Détroit, le film rageur de Kathryn Bigelow

En s’emparant des émeutes ayant eu lieu à Detroit en juillet 1967, la réalisatrice Kathryn Bigelow poursuit sa thématique de la violence après DEMINEURS et ZERO DARK THIRTY. Le chaos, la torture, la justice, trois grands axes qui mènent DETROIT vers des myriades d’interprétations. 

En filmant d’abord le chaos, la cinéaste décide d’emmener le spectateur sur place, dans la confusion la plus totale. Le contexte social et politique (la ségrégation, les violences policières faits aux Noirs, la guerre du Vietnam vivement contestée) mène à une véritable guerre civile. Comme surpassée par la puissance des images, Bigelow parvient difficilement à extraire ses vingt premières minutes, celles-ci s’enchaînant alors comme un résumé de la situation entre image d’archive et fiction. Elle réussit néanmoins à rendre sa mise en scène nerveuse, redonnant de l’aspérité à un style souvent mal maîtrisé (la caméra à l’épaule) qui donne lieu ici à de véritables moments de bravoure. Lorsque le récit commence réellement, il se découpe en vignettes, celle du mec qui vit de petits boulots, les chanteurs du futur groupe Dramatic’s, les policiers violents, puis un petit groupe de trafiquants dans le motel où la fameuse prise d’otage va se dérouler. DETROIT cristallise alors les personnalités pour rendre des comptes à une Amérique qui voit rouge.

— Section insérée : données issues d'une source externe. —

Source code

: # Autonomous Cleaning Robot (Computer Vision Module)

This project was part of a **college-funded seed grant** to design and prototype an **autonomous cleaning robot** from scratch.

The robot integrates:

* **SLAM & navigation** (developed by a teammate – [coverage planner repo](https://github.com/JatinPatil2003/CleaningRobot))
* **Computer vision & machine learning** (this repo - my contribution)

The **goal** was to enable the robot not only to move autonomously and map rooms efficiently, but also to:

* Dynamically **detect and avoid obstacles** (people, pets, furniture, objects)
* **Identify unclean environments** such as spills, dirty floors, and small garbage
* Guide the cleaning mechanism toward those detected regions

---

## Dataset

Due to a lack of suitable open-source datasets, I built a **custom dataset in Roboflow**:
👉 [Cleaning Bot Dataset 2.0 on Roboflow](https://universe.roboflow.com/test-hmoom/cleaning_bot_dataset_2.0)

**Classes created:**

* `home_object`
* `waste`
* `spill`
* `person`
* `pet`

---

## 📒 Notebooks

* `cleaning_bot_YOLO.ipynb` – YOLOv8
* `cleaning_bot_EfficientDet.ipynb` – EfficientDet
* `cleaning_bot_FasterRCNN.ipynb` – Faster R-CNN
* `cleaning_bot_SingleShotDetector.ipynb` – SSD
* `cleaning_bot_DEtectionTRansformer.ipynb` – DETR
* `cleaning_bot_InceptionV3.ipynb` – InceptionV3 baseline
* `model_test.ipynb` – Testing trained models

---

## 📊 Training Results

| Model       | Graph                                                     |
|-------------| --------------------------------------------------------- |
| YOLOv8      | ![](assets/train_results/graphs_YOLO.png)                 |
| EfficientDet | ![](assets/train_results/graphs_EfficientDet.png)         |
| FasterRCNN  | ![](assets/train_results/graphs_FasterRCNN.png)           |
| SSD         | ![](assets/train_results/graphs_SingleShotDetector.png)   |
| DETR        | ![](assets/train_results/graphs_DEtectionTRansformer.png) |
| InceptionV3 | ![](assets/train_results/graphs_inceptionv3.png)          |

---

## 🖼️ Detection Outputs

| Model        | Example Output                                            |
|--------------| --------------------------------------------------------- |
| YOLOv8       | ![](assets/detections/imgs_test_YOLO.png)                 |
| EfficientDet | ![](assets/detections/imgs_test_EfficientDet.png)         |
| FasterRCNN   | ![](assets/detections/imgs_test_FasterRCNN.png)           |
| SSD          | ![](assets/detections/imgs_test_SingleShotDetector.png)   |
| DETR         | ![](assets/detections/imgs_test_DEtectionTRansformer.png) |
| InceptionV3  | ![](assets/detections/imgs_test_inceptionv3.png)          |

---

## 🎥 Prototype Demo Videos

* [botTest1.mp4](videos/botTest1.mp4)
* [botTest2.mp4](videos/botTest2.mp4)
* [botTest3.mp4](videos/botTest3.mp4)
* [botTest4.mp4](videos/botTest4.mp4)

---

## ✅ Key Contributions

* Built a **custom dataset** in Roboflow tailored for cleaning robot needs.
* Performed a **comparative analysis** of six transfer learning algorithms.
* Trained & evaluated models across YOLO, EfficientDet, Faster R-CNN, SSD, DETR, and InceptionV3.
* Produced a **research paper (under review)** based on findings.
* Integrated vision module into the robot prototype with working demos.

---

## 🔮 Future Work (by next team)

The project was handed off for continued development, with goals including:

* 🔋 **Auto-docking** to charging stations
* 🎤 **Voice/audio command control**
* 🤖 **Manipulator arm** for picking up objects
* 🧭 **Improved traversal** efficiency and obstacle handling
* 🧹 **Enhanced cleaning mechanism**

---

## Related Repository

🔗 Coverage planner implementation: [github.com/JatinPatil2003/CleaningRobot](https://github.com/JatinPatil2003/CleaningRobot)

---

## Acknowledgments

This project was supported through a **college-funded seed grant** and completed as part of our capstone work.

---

Où se situe la frontière de l’acceptable ? La cinéaste atteint son apogée dans la longue séquence du motel, éprouvante et poignante. Sa façon d’installer la tension est remarquable tout comme sa faculté à rendre l’ensemble très réaliste. Tout un concentré de haine et d’injustice est alors compacté entre ces quatre murs qui deviennent l’enfer de ces quelques jeunes. 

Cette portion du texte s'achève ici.